*Task description*: Your task is to repeat the entries underneath exactly, minus the pictures.

*Extracted information*:
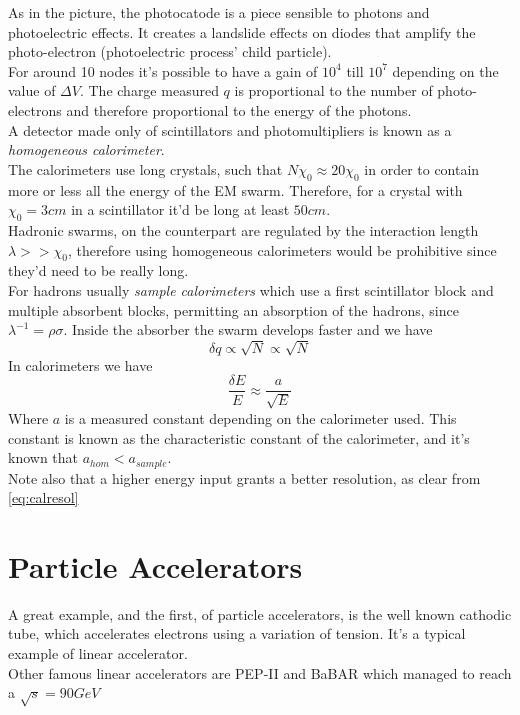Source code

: \documentclass[../qm.tex]{subfiles}
\begin{document}
As in the picture, the photocatode is a piece sensible to photons and photoelectric effects. It creates a landslide effects on diodes that amplify the photo-electron (photoelectric process' child particle).\\
For around 10 nodes it's possible to have a gain of $10^4$ till $10^7$ depending on the value of $\Delta V$. The charge measured $q$ is proportional to the number of photo-electrons and therefore proportional to the energy of the photons.\\
A detector made only of scintillators and photomultipliers is known as a \emph{homogeneous calorimeter}.\\
The calorimeters use long crystals, such that $N\chi_0\approx20\chi_0$ in order to contain more or less all the energy of the EM swarm. Therefore, for a crystal with $\chi_0=3\unit{cm}$ in a scintillator it'd be long at least $50\unit{cm}$.\\
Hadronic swarms, on the counterpart are regulated by the interaction length $\lambda>>\chi_0$, therefore using homogeneous calorimeters would be prohibitive since they'd need to be really long.\\
For hadrons usually \emph{sample calorimeters} which use a first scintillator block and multiple absorbent blocks, permitting an absorption of the hadrons, since $\lambda^{-1}=\rho\sigma$. Inside the absorber the swarm develops faster and we have
\begin{equation*}
	\delta q\propto\sqrt{N}\propto\sqrt{N}
\end{equation*}
In calorimeters we have
\begin{equation}
	\frac{\delta E}{E}\approx\frac{a}{\sqrt{E}}
	\label{eq:calresol}
\end{equation}
Where $a$ is a measured constant depending on the calorimeter used. This constant is known as the characteristic constant of the calorimeter, and it's known that $a_{hom}<a_{sample}$.\\
Note also that a higher energy input grants a better resolution, as clear from \eqref{eq:calresol}
\section{Particle Accelerators}
A great example, and the first, of particle accelerators, is the well known cathodic tube, which accelerates electrons using a variation of tension. It's a typical example of linear accelerator.\\
Other famous linear accelerators are PEP-II and BaBAR which managed to reach a $\sqrt{s}=90\unit{GeV}$
\end{document}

*Response area*:
Source code

: \documentclass[../qm.tex]{subfiles}
\begin{document}
As in the picture, the photocatode is a piece sensible to photons and photoelectric effects. It creates a landslide effects on diodes that amplify the photo-electron (photoelectric process' child particle).\\
For around 10 nodes it's possible to have a gain of $10^4$ till $10^7$ depending on the value of $\Delta V$. The charge measured $q$ is proportional to the number of photo-electrons and therefore proportional to the energy of the photons.\\
A detector made only of scintillators and photomultipliers is known as a \emph{homogeneous calorimeter}.\\
The calorimeters use long crystals, such that $N\chi_0\approx20\chi_0$ in order to contain more or less all the energy of the EM swarm. Therefore, for a crystal with $\chi_0=3\unit{cm}$ in a scintillator it'd be long at least $50\unit{cm}$.\\
Hadronic swarms, on the counterpart are regulated by the interaction length $\lambda>>\chi_0$, therefore using homogeneous calorimeters would be prohibitive since they'd need to be really long.\\
For hadrons usually \emph{sample calorimeters} which use a first scintillator block and multiple absorbent blocks, permitting an absorption of the hadrons, since $\lambda^{-1}=\rho\sigma$. Inside the absorber the swarm develops faster and we have
\begin{equation*}
	\delta q\propto\sqrt{N}\propto\sqrt{N}
\end{equation*}
In calorimeters we have
\begin{equation}
	\frac{\delta E}{E}\approx\frac{a}{\sqrt{E}}
	\label{eq:calresol}
\end{equation}
Where $a$ is a measured constant depending on the calorimeter used. This constant is known as the characteristic constant of the calorimeter, and it's known that $a_{hom}<a_{sample}$.\\
Note also that a higher energy input grants a better resolution, as clear from \eqref{eq:calresol}
\section{Particle Accelerators}
A great example, and the first, of particle accelerators, is the well known cathodic tube, which accelerates electrons using a variation of tension. It's a typical example of linear accelerator.\\
Other famous linear accelerators are PEP-II and BaBAR which managed to reach a $\sqrt{s}=90\unit{GeV}$
\end{document}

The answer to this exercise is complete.